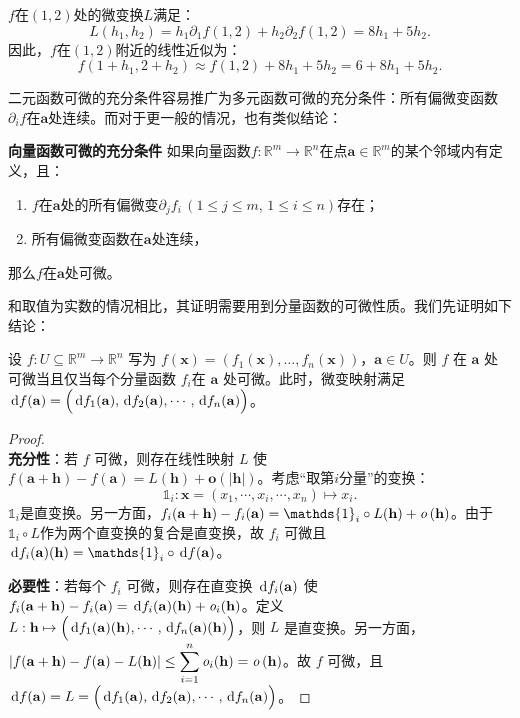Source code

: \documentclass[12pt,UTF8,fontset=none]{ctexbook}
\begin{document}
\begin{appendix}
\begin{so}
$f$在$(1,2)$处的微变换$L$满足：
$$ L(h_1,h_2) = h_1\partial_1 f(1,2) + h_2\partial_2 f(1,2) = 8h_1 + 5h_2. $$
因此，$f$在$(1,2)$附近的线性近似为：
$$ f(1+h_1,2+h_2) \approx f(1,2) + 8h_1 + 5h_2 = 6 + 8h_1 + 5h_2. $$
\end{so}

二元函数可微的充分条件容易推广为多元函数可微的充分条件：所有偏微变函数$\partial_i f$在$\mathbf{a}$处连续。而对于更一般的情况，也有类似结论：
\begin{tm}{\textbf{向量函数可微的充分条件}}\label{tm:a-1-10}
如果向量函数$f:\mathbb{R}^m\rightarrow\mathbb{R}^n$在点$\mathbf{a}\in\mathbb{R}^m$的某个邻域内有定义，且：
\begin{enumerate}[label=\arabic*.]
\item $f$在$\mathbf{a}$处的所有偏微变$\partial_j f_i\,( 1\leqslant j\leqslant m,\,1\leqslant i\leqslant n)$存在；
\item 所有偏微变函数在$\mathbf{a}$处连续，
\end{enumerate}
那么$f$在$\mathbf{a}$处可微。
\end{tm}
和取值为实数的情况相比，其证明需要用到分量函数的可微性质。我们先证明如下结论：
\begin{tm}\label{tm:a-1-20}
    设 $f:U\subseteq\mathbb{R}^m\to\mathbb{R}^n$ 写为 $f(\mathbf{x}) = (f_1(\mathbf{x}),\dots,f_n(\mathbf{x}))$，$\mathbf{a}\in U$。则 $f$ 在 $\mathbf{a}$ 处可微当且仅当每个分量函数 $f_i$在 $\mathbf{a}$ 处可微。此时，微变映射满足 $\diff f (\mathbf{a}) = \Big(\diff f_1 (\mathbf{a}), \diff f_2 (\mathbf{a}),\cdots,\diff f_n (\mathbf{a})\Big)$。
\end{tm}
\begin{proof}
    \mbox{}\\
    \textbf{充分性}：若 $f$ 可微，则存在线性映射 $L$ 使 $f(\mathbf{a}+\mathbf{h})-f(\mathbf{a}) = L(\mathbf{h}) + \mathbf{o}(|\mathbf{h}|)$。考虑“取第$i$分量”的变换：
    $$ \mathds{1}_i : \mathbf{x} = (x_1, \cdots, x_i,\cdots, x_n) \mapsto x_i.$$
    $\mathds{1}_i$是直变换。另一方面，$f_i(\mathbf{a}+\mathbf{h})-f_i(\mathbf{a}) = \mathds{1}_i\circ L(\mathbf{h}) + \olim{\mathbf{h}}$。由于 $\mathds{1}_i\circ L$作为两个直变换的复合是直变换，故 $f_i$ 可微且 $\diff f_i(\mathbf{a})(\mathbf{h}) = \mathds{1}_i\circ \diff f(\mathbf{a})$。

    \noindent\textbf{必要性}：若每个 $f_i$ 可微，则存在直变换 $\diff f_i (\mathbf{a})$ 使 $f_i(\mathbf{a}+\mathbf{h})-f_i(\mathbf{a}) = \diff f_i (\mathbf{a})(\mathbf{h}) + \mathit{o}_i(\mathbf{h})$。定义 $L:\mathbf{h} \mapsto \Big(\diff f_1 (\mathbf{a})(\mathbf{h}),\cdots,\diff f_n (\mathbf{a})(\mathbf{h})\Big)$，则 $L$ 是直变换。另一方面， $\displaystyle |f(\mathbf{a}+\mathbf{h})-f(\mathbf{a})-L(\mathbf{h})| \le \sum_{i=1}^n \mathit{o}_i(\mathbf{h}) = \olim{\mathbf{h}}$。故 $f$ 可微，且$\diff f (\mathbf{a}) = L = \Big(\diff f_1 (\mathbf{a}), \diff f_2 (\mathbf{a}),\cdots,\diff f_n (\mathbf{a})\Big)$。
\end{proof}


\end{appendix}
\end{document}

◆ ◆ ◆

Go through the material above and repeat it exactly. Omit the pictures.

Written response
Source code

: \documentclass[12pt,UTF8,fontset=none]{ctexbook}
\begin{document}
\begin{appendix}
\begin{so}
$f$在$(1,2)$处的微变换$L$满足：
$$ L(h_1,h_2) = h_1\partial_1 f(1,2) + h_2\partial_2 f(1,2) = 8h_1 + 5h_2. $$
因此，$f$在$(1,2)$附近的线性近似为：
$$ f(1+h_1,2+h_2) \approx f(1,2) + 8h_1 + 5h_2 = 6 + 8h_1 + 5h_2. $$
\end{so}

二元函数可微的充分条件容易推广为多元函数可微的充分条件：所有偏微变函数$\partial_i f$在$\mathbf{a}$处连续。而对于更一般的情况，也有类似结论：
\begin{tm}{\textbf{向量函数可微的充分条件}}\label{tm:a-1-10}
如果向量函数$f:\mathbb{R}^m\rightarrow\mathbb{R}^n$在点$\mathbf{a}\in\mathbb{R}^m$的某个邻域内有定义，且：
\begin{enumerate}[label=\arabic*.]
\item $f$在$\mathbf{a}$处的所有偏微变$\partial_j f_i\,( 1\leqslant j\leqslant m,\,1\leqslant i\leqslant n)$存在；
\item 所有偏微变函数在$\mathbf{a}$处连续，
\end{enumerate}
那么$f$在$\mathbf{a}$处可微。
\end{tm}
和取值为实数的情况相比，其证明需要用到分量函数的可微性质。我们先证明如下结论：
\begin{tm}\label{tm:a-1-20}
    设 $f:U\subseteq\mathbb{R}^m\to\mathbb{R}^n$ 写为 $f(\mathbf{x}) = (f_1(\mathbf{x}),\dots,f_n(\mathbf{x}))$，$\mathbf{a}\in U$。则 $f$ 在 $\mathbf{a}$ 处可微当且仅当每个分量函数 $f_i$在 $\mathbf{a}$ 处可微。此时，微变映射满足 $\diff f (\mathbf{a}) = \Big(\diff f_1 (\mathbf{a}), \diff f_2 (\mathbf{a}),\cdots,\diff f_n (\mathbf{a})\Big)$。
\end{tm}
\begin{proof}
    \mbox{}\\
    \textbf{充分性}：若 $f$ 可微，则存在线性映射 $L$ 使 $f(\mathbf{a}+\mathbf{h})-f(\mathbf{a}) = L(\mathbf{h}) + \mathbf{o}(|\mathbf{h}|)$。考虑“取第$i$分量”的变换：
    $$ \mathds{1}_i : \mathbf{x} = (x_1, \cdots, x_i,\cdots, x_n) \mapsto x_i.$$
    $\mathds{1}_i$是直变换。另一方面，$f_i(\mathbf{a}+\mathbf{h})-f_i(\mathbf{a}) = \mathds{1}_i\circ L(\mathbf{h}) + \olim{\mathbf{h}}$。由于 $\mathds{1}_i\circ L$作为两个直变换的复合是直变换，故 $f_i$ 可微且 $\diff f_i(\mathbf{a})(\mathbf{h}) = \mathds{1}_i\circ \diff f(\mathbf{a})$。

    \noindent\textbf{必要性}：若每个 $f_i$ 可微，则存在直变换 $\diff f_i (\mathbf{a})$ 使 $f_i(\mathbf{a}+\mathbf{h})-f_i(\mathbf{a}) = \diff f_i (\mathbf{a})(\mathbf{h}) + \mathit{o}_i(\mathbf{h})$。定义 $L:\mathbf{h} \mapsto \Big(\diff f_1 (\mathbf{a})(\mathbf{h}),\cdots,\diff f_n (\mathbf{a})(\mathbf{h})\Big)$，则 $L$ 是直变换。另一方面， $\displaystyle |f(\mathbf{a}+\mathbf{h})-f(\mathbf{a})-L(\mathbf{h})| \le \sum_{i=1}^n \mathit{o}_i(\mathbf{h}) = \olim{\mathbf{h}}$。故 $f$ 可微，且$\diff f (\mathbf{a}) = L = \Big(\diff f_1 (\mathbf{a}), \diff f_2 (\mathbf{a}),\cdots,\diff f_n (\mathbf{a})\Big)$。
\end{proof}


\end{appendix}
\end{document}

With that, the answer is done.